Nine residents of Dola gathered at Hardin Northern Schools last week to discuss the impending feasibility study on their post office. The US Postal Service is going to determine whether or not to keep the post office open for the members of the small community.
Dola Postmaster Mike Dilts was not present at the meeting, but Dunkirk Postmaster Herb Hurley was there to help answer questions, along with Katrina Paxson and Harry Meyers from the USPS.
Dola residents were sent a letter and questionnaire on October 24 explaining that a Discontinuance Feasibility Study was to take place. The revenues at the Dola office have been steadily declining over the years, and the USPS is studying whether or not to merge the Dola and Dunkirk post offices into one, at Dunkirk (3.4 miles from Dola).
Revenue in 2007 was over $16,000 and in 2010, it was down to $10,800. Eliminating the office would save the USPS in the building’s overhead costs.
Meyers explained that the post office will give residents one free method of delivery, whether it is a mailbox on a rural route, or a post office box. If the post office boxes are moved to Dunkirk, those residents would have to drive there to pick up their mail. None of those present liked that idea.
Myers also said that Hurley would determine if any of the Dola residents would be able to be on a rural route (if the current carrier goes by their house) and they could put up a mailbox in front of their house. Or if they were within a reasonable distance from the carrier’s route, they could set up a mailbox down the street in order to get on the route. Hurley said that the Dola rural route already has 171 residents on it, and there are 68 residents with a post office box.
Hurley would have to review the route to see who was eligible to be placed on the rural route, but it would have to be “the safest and most convenient way” for the carrier.
That idea was more acceptable to the residents present, but as the night progressed, a new idea developed that the Dola residents really liked.
Meyers had explained the new USPS idea of a Village Post Office, where a local business or public entity allows community mailboxes to be set up on their property. The repository would include a mail drop, outdoor post office boxes, and a parcel locker (for items that won’t fit in the post office boxes). If it is a retail business, they can also offer USPS services, by selling Forever stamps, and prepaid shipping boxes. The Dola rural route carrier would still service those post office boxes.
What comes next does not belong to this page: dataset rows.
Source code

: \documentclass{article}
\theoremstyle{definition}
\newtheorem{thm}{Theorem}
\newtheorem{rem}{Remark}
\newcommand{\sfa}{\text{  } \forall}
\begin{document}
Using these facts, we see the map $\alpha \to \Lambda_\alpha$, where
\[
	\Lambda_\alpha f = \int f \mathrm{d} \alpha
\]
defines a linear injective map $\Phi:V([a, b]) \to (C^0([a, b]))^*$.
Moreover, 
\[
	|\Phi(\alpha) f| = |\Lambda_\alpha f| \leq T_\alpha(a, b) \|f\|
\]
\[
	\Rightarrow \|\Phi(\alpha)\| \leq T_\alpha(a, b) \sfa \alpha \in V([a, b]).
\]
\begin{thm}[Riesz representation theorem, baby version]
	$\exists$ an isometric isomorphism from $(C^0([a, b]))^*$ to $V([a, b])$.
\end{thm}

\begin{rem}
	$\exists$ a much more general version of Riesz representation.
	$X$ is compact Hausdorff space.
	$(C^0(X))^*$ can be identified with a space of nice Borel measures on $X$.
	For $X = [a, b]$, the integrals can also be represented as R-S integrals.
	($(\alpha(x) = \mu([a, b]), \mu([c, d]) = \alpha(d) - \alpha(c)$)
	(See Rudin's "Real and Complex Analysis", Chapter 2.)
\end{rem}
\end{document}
With only Bullwinkle’s and the elevator in the village of Dola, it was asked if these boxes could be put somewhere without the retail services. Meyers said that would be possible, and the residents seemed pleased with that solution. They all suggested using the Washington Township building.
Meyers made it clear that it would have to be the residents of Dola who make that solution happen. They would have to approach the trustees and answer their questions, and then the trustees would have to pass a resolution in order to petition the USPS to put the boxes in their parking lot.
Hurley added that the trustees should talk to Dola Postmaster Dilts if they have any questions or concerns, but he was also in favor of the idea.
Meyers noted that the process is about four months long to determine whether or not to close the Dola Post Office, and a plan of action would have to be in place before that period ends. He urged the residents present to speak with their township trustees about the community box idea soon.
Meyers concluded by saying that there would not be any more public meetings on the matter, and the results of the Discontinuance Feasibility Study will be posted in the Dola Post Office as soon as they are received back from Washington, D.C.